Oakland County: Healthy communities are not a priority

First Lady Michelle Obama has kicked off a national campaign to fight childhood obesity which helps tie sprawl to unhealthy living.

In my home, we weren’t rich. The foods we ate weren’t fancy. But there was always a vegetable on the plate. And we managed to lead a pretty healthy life.

Many kids today aren’t so fortunate. Urban sprawl and fears about safety often mean the only walking they do is out their front door to a bus or a car. Cuts in recess and gym mean a lot less running around during the school day, and lunchtime may mean a school lunch heavy on calories and fat. For many kids, those afternoons spent riding bikes and playing ball until dusk have been replaced by afternoons inside with TV, the Internet, and video games.

Similarly, the U.S. Surgeon General released a report stating:

The car-dependent design of our communities has made it much harder for our children to walk to school and much harder for us to shop and do other errands entirely on foot or by bicycle.

Recommendations include:

  • Build or enhance infrastructures to support more walking and bicycling.
  • Support locating schools within easy walking distance of residential areas.

Now contrast that with Oakland County Executive L. Brooks Patterson’s archaic position on sprawl:

Well, let me state it unequivocally: I love sprawl. I need it. I promote it. Oakland County can’t get enough of it. Are you getting the picture?

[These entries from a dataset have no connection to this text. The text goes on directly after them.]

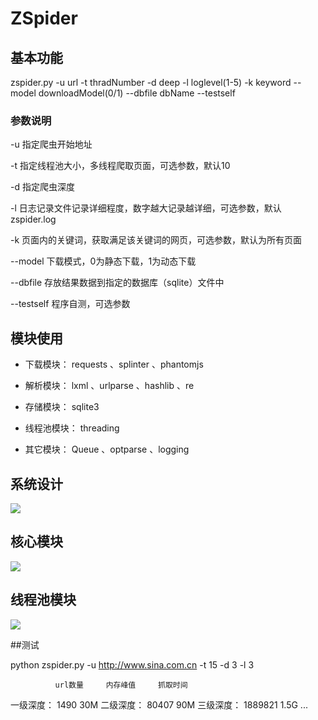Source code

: # ZSpider


## 基本功能
zspider.py -u url  -t thradNumber  -d deep  -l loglevel(1-5)  -k keyword  --model downloadModel(0/1)  --dbfile    dbName  --testself

### 参数说明

-u 指定爬虫开始地址

-t 指定线程池大小，多线程爬取页面，可选参数，默认10

-d 指定爬虫深度

-l 日志记录文件记录详细程度，数字越大记录越详细，可选参数，默认zspider.log

-k 页面内的关键词，获取满足该关键词的网页，可选参数，默认为所有页面

--model 下载模式，0为静态下载，1为动态下载

--dbfile 存放结果数据到指定的数据库（sqlite）文件中

--testself 程序自测，可选参数

## 模块使用

* 下载模块： requests 、splinter 、phantomjs

* 解析模块： lxml 、urlparse 、hashlib 、re
    
* 存储模块： sqlite3
    
* 线程池模块： threading 
    
* 其它模块： Queue 、optparse 、logging
    

## 系统设计

![](https://github.com/zhjl120/ZSpider/raw/master/img/zspider-framework.png)
## 核心模块
![](https://github.com/zhjl120/ZSpider/raw/master/img/zspider-uml-core.png)
## 线程池模块
![](https://github.com/zhjl120/ZSpider/raw/master/img/zspider-uml-threadpool.png)

##测试

python zspider.py -u http://www.sina.com.cn -t 15 -d 3 -l 3

              url数量     内存峰值     抓取时间
一级深度：     1490         30M
二级深度：     80407        90M
三级深度：     1889821      1.5G       ...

Then in his 2010 state of the county address, Patterson said he’d allocate $50K per year from the Brooksie Way run to healthy living mini-grants:

I want Oakland County to be the healthiest county in the United States and I want my residents to enjoy a healthy quality of life.

So, mayors, supervisors, community leaders, there is $50,000 available to you for programs which have as their sole purpose the improvement of the health of your residents.

Patterson clearly doesn’t understand the connection between sprawl, obesity and unhealthy living.

In the first such national study, health researchers found that people who live in counties marked by sprawl-style development tend to weigh more, are more likely to be obese and are more likely to suffer from high blood pressure

As for his $50,000 program, keep in mind that Oakland County gives $1 million a year to the Road Commission for Oakland County to build and expand roads.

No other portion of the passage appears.